Dataset records:
------------------------------------------------

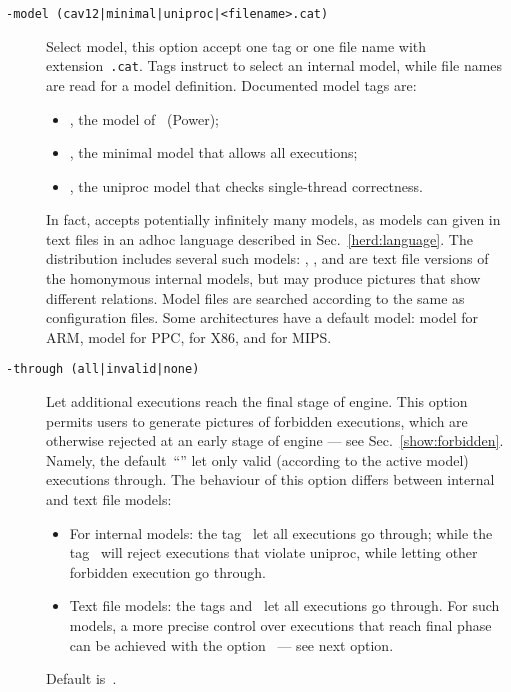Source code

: \begin{description}
\item[{\tt -model (cav12|minimal|uniproc|<filename>.cat)}]
Select model, this option accept one tag or one file name
with extension~\texttt{.cat}.
Tags instruct \herd{} to select an internal model,
while file names are read for a model definition.
Documented model tags are:
\begin{itemize}
\item {}, the model of~\cite{mms12} (Power);
\item {}, the minimal model that allows all executions;
\item {}, the uniproc model that checks single-thread correctness.
\end{itemize}

In fact, \herd{} accepts potentially infinitely many models,
as models can given in text files in an adhoc language described in
Sec.~\ref{herd:language}.
The \herd{} distribution includes several such models:
, , 
and  are
text file versions of the homonymous internal models, but may
produce pictures that show different relations.
Model files are searched according to  the same
as configuration files.
Some architectures have a default model:
 model for ARM,  model for PPC,
 for X86, and  for MIPS.

\item[{\tt -through (all|invalid|none)}]
Let additional executions reach the final stage of \herd{} engine.
This option permits users to generate pictures of forbidden executions, which
are otherwise rejected at an early stage of \herd{} engine --- see Sec.~\ref{show:forbidden}.
Namely, the default~``'' let only valid (according to the
active model) executions through.
The behaviour of this option differs between internal and text file models:
\begin{itemize}
\item For internal models:
the tag~ let all executions go through;
while the tag~ will reject executions that violate uniproc,
while letting other forbidden execution go through.
\item Text file models: the tags  and~ let all
executions go through. For such models, a more precise control over
executions that reach \herd{} final phase can be achieved
with the option~ --- see  next option.
\end{itemize}
Default is~.


\end{description}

------------------------------------------------

[What this task involves] Leaving the pictures out, write out every entry exactly.

[Response below]
Source code

: \begin{description}
\item[{\tt -model (cav12|minimal|uniproc|<filename>.cat)}]
Select model, this option accept one tag or one file name
with extension~\texttt{.cat}.
Tags instruct \herd{} to select an internal model,
while file names are read for a model definition.
Documented model tags are:
\begin{itemize}
\item {}, the model of~\cite{mms12} (Power);
\item {}, the minimal model that allows all executions;
\item {}, the uniproc model that checks single-thread correctness.
\end{itemize}

In fact, \herd{} accepts potentially infinitely many models,
as models can given in text files in an adhoc language described in
Sec.~\ref{herd:language}.
The \herd{} distribution includes several such models:
, , 
and  are
text file versions of the homonymous internal models, but may
produce pictures that show different relations.
Model files are searched according to  the same
as configuration files.
Some architectures have a default model:
 model for ARM,  model for PPC,
 for X86, and  for MIPS.

\item[{\tt -through (all|invalid|none)}]
Let additional executions reach the final stage of \herd{} engine.
This option permits users to generate pictures of forbidden executions, which
are otherwise rejected at an early stage of \herd{} engine --- see Sec.~\ref{show:forbidden}.
Namely, the default~``'' let only valid (according to the
active model) executions through.
The behaviour of this option differs between internal and text file models:
\begin{itemize}
\item For internal models:
the tag~ let all executions go through;
while the tag~ will reject executions that violate uniproc,
while letting other forbidden execution go through.
\item Text file models: the tags  and~ let all
executions go through. For such models, a more precise control over
executions that reach \herd{} final phase can be achieved
with the option~ --- see  next option.
\end{itemize}
Default is~.


\end{description}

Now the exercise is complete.